= Shwe Kyunbin Maunghnama =

Burmese folklore spirits

Shwe Kyunbin Maunghnama (ရွှေကျွန်းပင်မောင်နှမ; lit. 'Golden tectona siblings') are traditional nats of Shan ethnicity commonly venerated in the vicinity of some villages near Mandalay and Sagaing. The nat festival in honour of the spirits of Shwe Kyunbin brother and sister is alive with the teeming crowd from upcountry annually.

== Legend ==
According to oral tradition, the Shwe Kyunbin brother and sister were the grandchildren of the Saopha of Momeik, and became nats when they were pressed under the block of Tectona tree while they were playing near the Shweli River. Their names were Sao Nan Thwe (sister) and Sao Nan Aung (brother), and their ages of becoming nats are 15 and 13 years respectively. Their spirits accompanied the tree as it drifted downriver.

When the tree landed near Momeik Mound, near Mingun, the local people tried to threw it back in the river. But the tree kept returning to the spot, and although the tree was decayed, it sprouted leaves. It came to Mingun's chief abbot in a dream that the tree was linked to the spirits of the two children, and a nat shrine was set up there in their honour.

== Shrine ==
The shrine of Kyunbin nats is on the Sagaing-Mingun motor road, next to Momeik Mound, Mingun region. Next to the shrine is the huge tectona tree. It is said that, when the time come to bloom, the blossom of the tree always face towards the shrine. On the each side of the entry, there are Statue of Snake, for the sister to ride, and Statue of Tiger, for the brother to ride. There is another official rest-a-while shrine called Kondauk Nan of Kyunbin Nats at Taungbyone village.

== Appanage ==
Kyunbin brother and sister possessed 12 alluvial lands, along the Mandalay and Sagaing banks of Ayeyarwady River, to venerate them. The 12 lands are Hsin Kyun, Daung Kyun, Thamingyan, Phaye Kyun, Dingar Kyun , Nattaw Kyun, Moegyoe Kyun, Yayle Kyun, Aye Kyun, Paukwe, Kyun Khin (1) and (2). Being Shan nats, they are also venerated by some Shan nat believers.

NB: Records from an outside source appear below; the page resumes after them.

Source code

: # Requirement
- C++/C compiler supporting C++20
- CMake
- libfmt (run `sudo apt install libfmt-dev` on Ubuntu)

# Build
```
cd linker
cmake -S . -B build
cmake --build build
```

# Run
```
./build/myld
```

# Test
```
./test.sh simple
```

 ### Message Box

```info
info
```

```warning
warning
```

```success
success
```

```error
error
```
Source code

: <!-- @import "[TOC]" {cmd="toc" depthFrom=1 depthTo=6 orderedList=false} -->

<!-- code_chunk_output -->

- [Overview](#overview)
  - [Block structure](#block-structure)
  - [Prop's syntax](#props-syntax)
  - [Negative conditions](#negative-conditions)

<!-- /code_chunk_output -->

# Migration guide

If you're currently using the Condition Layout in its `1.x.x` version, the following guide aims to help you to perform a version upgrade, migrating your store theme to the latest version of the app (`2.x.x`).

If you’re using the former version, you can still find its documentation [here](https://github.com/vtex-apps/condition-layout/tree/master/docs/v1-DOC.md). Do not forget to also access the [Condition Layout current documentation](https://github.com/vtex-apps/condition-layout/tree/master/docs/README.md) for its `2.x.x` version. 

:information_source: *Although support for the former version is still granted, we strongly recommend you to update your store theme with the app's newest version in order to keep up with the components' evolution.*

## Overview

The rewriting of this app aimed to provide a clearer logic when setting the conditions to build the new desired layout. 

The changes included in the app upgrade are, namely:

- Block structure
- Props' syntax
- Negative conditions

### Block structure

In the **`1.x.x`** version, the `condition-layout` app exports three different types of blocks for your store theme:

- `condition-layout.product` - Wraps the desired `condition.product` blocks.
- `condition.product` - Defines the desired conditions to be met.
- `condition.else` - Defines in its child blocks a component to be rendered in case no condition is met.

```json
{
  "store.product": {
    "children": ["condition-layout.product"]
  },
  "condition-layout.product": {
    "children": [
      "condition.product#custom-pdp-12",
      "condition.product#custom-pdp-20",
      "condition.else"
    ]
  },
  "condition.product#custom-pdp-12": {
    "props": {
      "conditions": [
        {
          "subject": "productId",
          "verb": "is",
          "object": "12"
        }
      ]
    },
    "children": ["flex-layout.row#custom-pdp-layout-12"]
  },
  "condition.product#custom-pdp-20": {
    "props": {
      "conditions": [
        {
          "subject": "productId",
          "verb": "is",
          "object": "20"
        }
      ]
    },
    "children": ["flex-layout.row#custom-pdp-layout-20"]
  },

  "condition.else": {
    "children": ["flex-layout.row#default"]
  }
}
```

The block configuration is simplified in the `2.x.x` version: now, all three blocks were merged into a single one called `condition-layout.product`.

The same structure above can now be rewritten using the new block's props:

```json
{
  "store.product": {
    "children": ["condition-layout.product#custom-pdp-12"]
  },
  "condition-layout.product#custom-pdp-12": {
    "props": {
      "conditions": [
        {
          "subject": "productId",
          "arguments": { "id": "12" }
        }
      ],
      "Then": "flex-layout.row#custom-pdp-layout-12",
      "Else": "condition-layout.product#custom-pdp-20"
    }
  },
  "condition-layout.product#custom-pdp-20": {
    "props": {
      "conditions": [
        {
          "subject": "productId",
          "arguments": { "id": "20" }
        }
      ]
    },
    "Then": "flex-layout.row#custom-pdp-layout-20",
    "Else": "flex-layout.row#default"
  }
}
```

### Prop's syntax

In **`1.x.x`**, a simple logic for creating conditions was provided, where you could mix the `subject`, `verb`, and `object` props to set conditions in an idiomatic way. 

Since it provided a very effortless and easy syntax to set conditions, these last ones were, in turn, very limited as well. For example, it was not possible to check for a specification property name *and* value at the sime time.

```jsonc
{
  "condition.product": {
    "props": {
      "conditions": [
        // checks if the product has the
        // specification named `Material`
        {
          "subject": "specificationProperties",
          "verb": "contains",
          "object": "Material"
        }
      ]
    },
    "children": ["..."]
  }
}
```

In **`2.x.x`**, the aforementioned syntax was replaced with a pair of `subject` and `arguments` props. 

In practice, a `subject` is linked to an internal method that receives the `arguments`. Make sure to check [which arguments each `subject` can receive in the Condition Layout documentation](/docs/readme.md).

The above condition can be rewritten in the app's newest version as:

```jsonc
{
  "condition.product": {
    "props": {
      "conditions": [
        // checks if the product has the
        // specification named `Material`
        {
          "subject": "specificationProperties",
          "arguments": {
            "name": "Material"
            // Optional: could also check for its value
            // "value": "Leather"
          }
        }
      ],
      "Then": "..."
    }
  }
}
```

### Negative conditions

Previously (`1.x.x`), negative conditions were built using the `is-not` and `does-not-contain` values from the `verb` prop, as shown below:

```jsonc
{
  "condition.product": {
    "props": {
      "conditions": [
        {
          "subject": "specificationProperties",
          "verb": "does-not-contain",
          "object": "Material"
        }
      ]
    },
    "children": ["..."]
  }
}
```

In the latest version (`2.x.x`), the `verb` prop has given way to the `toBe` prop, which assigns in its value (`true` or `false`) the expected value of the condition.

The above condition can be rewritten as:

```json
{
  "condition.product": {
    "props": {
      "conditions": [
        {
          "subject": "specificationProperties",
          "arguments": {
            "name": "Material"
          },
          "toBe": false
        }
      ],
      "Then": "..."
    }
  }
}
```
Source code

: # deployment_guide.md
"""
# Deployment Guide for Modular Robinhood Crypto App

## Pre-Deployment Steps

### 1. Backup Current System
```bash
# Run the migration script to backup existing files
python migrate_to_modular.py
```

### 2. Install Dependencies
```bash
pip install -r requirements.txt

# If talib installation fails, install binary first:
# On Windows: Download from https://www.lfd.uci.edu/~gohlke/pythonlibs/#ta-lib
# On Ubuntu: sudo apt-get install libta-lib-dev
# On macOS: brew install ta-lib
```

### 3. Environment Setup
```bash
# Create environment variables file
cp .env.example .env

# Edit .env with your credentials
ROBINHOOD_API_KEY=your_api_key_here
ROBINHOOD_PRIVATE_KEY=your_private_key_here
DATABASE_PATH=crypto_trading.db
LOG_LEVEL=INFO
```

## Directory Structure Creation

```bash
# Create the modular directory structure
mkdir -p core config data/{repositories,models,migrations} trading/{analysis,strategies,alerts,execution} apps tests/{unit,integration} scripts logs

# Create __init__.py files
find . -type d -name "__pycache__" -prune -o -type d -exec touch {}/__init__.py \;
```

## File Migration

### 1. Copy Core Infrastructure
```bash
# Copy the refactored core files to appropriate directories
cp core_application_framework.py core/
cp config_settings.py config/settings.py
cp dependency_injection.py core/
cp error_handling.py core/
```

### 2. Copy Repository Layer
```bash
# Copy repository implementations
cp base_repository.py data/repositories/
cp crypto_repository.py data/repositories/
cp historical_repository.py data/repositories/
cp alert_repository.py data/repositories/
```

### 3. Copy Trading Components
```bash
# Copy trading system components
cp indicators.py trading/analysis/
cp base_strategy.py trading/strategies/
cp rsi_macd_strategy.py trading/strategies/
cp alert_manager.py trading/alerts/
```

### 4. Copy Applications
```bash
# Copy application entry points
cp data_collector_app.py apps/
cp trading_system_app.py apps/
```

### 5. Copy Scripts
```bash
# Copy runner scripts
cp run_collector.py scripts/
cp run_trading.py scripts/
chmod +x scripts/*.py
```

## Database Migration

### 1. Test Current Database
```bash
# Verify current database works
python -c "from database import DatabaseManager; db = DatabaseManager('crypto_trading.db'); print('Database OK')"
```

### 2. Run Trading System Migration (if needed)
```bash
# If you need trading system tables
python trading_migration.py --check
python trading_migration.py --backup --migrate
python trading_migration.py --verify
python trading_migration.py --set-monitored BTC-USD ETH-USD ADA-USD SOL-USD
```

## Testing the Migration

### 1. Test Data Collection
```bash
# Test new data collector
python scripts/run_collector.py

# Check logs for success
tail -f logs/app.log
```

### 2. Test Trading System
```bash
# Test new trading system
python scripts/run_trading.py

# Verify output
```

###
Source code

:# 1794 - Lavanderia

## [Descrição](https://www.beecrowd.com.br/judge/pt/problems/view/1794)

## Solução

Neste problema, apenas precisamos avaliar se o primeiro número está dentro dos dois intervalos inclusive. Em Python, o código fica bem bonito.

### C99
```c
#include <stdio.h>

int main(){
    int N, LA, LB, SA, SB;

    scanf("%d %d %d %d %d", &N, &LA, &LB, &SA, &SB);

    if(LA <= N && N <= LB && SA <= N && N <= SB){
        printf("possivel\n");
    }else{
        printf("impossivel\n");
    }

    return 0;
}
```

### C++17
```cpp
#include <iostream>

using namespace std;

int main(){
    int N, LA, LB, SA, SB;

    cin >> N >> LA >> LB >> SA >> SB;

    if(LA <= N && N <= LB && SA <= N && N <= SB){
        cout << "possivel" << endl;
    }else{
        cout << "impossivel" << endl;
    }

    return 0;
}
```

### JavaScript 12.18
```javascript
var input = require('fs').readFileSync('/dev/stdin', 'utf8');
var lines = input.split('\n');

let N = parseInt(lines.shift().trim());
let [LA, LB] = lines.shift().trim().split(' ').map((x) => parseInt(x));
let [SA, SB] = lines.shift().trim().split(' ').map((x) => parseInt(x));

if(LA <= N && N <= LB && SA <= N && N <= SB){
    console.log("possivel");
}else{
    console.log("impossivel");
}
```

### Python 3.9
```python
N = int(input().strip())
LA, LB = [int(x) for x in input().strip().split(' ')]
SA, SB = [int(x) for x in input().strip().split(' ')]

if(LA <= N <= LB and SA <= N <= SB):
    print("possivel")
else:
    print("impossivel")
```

== Festival programs or ritual setting ==
As Kyunbin Nat Festival is held earlier than other Nat Festivals, there is a saying that the Starter of the Nat Festivals is Shwe Kyunbin.

The nat festival of Kyunbin is held three times a year:
- Paying obeisance festival from the first to the sixth waxing days of Wagaung:
  - 1st day – Opening ceremony and meeting of nat royal council
  - 2nd day – The ritual shower
  - 3rd day – Swinging of nat statues
  - 4th day – Swinging of spirit mediums
  - 5th day – Going round the royal garden
  - 6th day – Cutting eugenia tree
- Going to the battle front on the 13th and 14th waning days of Tabaung, and
- Their return from the battle front on the 4th and 5th waxing days of Nayon.